== Segment start ==

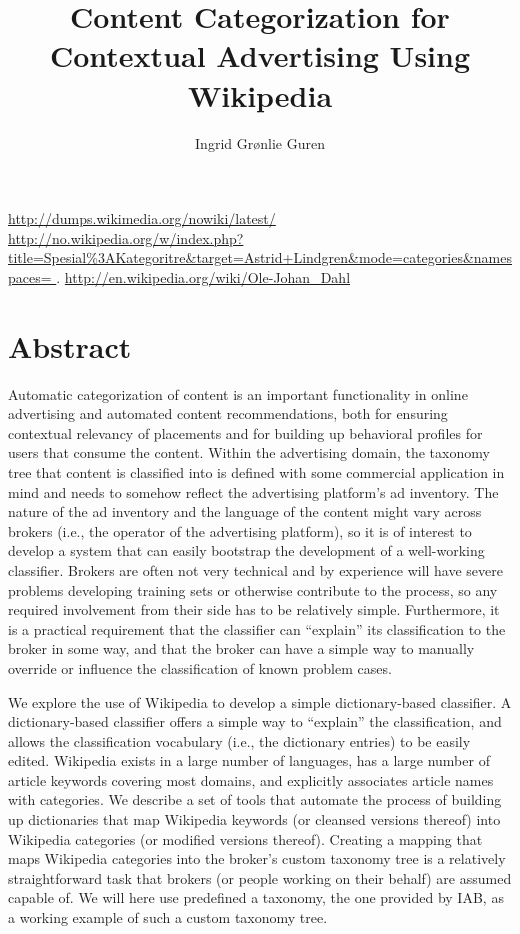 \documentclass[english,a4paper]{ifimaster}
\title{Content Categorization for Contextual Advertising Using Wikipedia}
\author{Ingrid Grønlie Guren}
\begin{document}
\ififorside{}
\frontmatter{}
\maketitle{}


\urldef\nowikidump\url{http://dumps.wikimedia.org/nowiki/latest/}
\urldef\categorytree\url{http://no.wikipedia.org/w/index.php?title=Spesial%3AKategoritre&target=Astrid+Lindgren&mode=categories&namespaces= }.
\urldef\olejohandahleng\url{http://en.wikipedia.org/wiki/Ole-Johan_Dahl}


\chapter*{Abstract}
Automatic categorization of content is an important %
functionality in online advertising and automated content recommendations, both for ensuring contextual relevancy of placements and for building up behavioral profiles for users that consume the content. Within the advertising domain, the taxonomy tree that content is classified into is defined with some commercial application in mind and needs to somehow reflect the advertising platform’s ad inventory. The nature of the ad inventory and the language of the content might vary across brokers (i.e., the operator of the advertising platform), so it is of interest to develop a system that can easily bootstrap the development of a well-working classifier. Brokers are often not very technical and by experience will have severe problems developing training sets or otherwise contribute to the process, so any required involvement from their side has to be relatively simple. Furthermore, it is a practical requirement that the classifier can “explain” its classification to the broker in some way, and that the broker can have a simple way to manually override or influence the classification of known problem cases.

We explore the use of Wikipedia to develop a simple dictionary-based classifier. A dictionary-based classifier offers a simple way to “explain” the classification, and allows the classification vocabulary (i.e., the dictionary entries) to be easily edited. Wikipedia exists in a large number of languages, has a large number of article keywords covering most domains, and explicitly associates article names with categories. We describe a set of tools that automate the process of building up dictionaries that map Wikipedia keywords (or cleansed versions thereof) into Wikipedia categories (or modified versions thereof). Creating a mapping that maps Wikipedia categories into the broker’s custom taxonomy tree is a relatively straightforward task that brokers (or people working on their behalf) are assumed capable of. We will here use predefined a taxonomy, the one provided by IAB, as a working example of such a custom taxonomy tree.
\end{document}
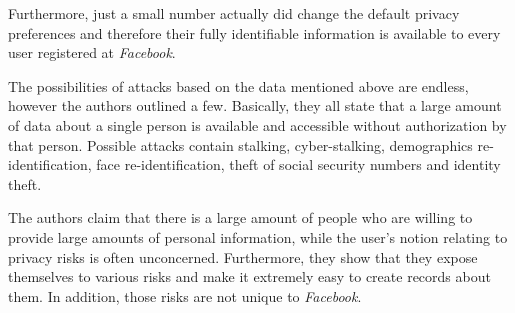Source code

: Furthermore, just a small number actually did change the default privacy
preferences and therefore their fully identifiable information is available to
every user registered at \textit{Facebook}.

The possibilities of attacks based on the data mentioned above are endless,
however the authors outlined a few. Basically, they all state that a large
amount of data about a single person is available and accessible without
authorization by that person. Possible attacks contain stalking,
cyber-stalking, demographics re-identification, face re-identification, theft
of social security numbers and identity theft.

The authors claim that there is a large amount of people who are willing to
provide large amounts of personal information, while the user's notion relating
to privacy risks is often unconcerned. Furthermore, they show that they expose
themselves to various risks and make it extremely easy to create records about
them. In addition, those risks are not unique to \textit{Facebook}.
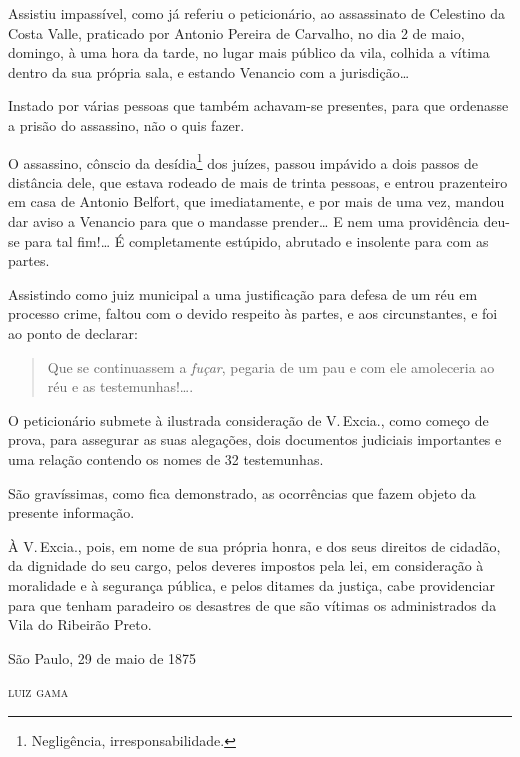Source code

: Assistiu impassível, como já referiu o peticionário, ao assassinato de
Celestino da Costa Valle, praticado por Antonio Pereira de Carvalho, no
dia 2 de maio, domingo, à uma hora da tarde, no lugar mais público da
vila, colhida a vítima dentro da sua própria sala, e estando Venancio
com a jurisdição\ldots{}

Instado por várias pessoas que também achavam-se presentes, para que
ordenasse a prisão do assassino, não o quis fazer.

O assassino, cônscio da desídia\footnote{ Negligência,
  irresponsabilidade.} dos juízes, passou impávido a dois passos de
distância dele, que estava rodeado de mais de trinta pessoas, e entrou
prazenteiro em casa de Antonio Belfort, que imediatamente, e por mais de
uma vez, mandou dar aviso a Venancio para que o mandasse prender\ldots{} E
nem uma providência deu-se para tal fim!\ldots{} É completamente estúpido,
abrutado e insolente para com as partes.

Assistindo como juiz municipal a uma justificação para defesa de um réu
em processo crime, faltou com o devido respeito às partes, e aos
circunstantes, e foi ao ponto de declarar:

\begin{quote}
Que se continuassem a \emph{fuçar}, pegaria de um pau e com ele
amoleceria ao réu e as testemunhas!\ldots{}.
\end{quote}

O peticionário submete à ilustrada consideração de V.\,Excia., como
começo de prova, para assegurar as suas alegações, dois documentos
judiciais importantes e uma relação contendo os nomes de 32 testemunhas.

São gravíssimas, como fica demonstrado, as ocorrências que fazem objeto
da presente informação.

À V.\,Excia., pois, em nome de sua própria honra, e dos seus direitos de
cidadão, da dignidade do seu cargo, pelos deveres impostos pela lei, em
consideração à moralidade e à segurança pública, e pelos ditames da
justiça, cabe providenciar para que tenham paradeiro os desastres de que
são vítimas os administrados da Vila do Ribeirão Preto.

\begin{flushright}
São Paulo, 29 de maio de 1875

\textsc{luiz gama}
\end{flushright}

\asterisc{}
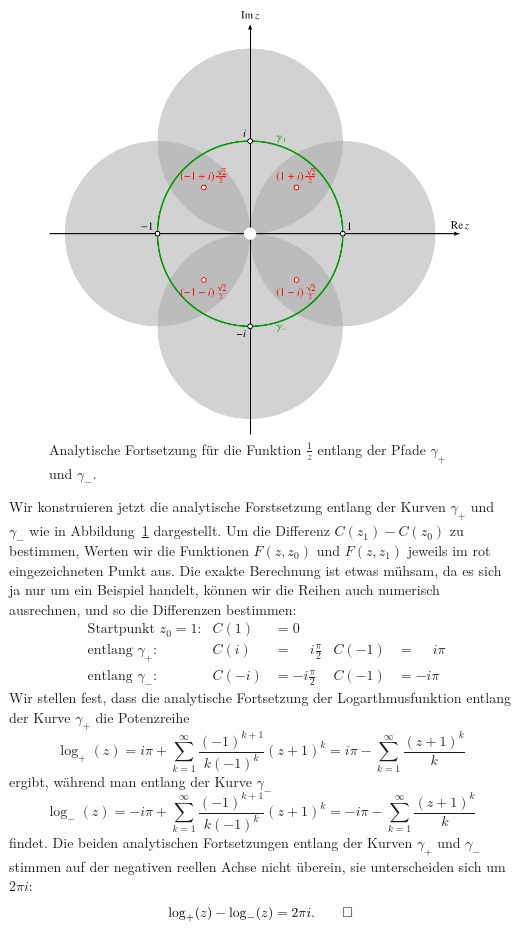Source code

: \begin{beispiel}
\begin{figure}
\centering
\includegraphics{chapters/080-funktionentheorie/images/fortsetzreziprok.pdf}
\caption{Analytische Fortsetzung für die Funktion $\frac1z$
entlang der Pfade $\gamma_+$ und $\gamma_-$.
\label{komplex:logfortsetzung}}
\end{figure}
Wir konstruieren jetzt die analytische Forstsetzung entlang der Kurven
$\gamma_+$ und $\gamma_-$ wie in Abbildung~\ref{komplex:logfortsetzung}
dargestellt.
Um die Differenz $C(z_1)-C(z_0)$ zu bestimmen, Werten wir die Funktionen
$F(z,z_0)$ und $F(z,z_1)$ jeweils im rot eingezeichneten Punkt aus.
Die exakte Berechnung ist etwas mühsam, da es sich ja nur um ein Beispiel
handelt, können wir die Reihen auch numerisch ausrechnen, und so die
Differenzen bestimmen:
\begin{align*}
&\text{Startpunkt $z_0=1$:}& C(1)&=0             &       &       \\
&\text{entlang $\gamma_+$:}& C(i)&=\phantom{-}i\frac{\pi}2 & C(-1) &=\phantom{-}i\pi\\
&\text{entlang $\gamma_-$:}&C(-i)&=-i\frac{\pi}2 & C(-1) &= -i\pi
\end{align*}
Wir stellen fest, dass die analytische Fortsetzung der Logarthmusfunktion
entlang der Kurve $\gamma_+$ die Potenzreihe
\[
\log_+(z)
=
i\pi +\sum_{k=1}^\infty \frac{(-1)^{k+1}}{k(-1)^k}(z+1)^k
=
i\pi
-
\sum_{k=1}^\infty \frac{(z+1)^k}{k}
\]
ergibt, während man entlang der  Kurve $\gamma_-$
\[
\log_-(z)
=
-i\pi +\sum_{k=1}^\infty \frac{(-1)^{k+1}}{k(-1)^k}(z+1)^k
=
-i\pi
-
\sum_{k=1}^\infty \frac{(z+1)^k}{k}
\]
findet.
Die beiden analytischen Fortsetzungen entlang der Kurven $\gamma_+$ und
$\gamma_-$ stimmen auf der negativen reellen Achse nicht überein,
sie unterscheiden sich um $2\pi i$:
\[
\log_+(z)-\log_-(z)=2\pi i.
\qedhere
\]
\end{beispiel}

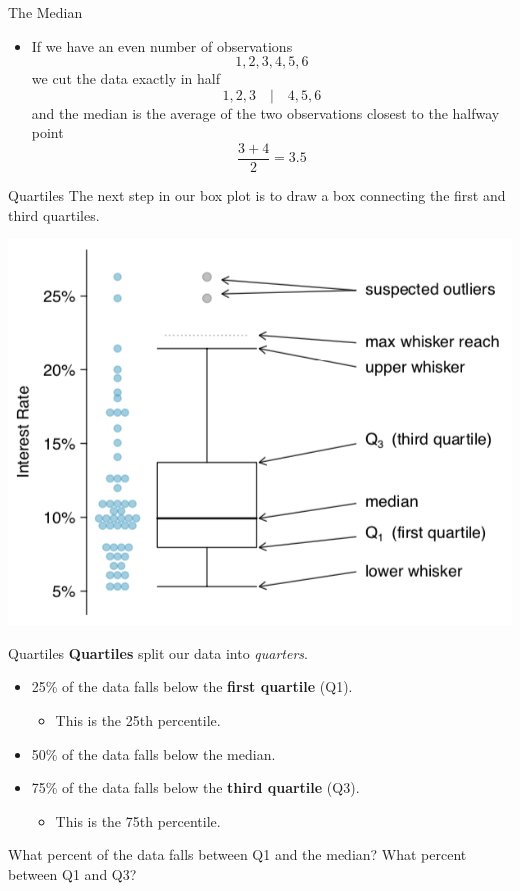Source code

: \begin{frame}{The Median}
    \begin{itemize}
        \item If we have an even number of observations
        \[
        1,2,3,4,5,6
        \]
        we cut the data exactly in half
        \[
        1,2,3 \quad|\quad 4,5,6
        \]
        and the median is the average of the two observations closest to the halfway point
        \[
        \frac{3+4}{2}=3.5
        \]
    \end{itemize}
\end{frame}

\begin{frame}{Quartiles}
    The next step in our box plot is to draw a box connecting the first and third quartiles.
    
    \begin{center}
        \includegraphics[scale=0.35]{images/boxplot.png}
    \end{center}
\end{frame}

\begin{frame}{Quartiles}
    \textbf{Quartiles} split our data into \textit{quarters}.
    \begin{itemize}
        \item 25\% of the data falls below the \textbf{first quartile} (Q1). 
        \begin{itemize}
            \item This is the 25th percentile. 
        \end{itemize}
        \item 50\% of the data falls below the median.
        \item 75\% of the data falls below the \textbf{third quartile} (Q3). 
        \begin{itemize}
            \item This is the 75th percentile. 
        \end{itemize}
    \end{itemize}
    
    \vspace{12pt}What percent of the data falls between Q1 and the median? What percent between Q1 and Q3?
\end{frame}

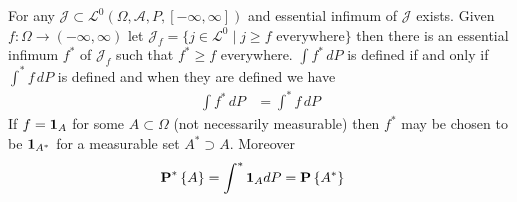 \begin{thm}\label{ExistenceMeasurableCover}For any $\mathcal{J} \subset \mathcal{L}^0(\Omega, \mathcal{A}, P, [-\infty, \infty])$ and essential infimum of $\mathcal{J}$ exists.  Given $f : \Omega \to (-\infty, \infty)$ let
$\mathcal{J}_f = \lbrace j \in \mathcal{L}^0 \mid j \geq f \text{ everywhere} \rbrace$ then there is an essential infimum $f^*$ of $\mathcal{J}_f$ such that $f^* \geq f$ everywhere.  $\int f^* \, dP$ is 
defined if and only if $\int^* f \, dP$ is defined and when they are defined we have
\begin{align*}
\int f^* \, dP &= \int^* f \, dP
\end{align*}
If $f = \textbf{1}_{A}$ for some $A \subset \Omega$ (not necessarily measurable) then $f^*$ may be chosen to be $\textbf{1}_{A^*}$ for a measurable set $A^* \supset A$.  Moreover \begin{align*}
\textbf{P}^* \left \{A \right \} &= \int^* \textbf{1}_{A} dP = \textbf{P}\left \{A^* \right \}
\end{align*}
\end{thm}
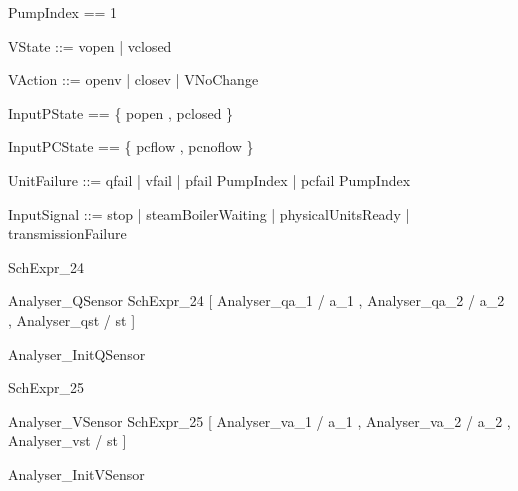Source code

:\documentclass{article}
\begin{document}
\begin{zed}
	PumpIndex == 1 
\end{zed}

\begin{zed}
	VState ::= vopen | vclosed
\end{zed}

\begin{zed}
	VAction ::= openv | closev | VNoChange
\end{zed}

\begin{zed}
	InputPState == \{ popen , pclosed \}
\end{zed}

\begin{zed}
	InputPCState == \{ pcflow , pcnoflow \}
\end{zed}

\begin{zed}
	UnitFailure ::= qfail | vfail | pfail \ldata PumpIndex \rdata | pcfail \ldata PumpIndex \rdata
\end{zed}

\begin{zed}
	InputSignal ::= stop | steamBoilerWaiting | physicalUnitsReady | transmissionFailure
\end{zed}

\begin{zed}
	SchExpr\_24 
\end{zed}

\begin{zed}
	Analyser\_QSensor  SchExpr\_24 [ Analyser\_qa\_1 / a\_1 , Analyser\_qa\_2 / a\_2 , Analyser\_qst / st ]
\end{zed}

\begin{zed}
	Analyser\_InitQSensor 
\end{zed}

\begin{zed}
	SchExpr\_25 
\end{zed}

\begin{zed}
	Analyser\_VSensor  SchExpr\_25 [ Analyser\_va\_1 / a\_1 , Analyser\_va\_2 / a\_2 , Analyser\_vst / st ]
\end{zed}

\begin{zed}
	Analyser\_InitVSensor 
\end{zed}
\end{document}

== Segment end ==

▶ [About this task] Search the records above for "working". Copy each line where it is found.

▶ [Solution]
functionality in online advertising and automated content recommendations, both for ensuring contextual relevancy of placements and for building up behavioral profiles for users that consume the content. Within the advertising domain, the taxonomy tree that content is classified into is defined with some commercial application in mind and needs to somehow reflect the advertising platform’s ad inventory. The nature of the ad inventory and the language of the content might vary across brokers (i.e., the operator of the advertising platform), so it is of interest to develop a system that can easily bootstrap the development of a well-working classifier. Brokers are often not very technical and by experience will have severe problems developing training sets or otherwise contribute to the process, so any required involvement from their side has to be relatively simple. Furthermore, it is a practical requirement that the classifier can “explain” its classification to the broker in some way, and that the broker can have a simple way to manually override or influence the classification of known problem cases.
We explore the use of Wikipedia to develop a simple dictionary-based classifier. A dictionary-based classifier offers a simple way to “explain” the classification, and allows the classification vocabulary (i.e., the dictionary entries) to be easily edited. Wikipedia exists in a large number of languages, has a large number of article keywords covering most domains, and explicitly associates article names with categories. We describe a set of tools that automate the process of building up dictionaries that map Wikipedia keywords (or cleansed versions thereof) into Wikipedia categories (or modified versions thereof). Creating a mapping that maps Wikipedia categories into the broker’s custom taxonomy tree is a relatively straightforward task that brokers (or people working on their behalf) are assumed capable of. We will here use predefined a taxonomy, the one provided by IAB, as a working example of such a custom taxonomy tree.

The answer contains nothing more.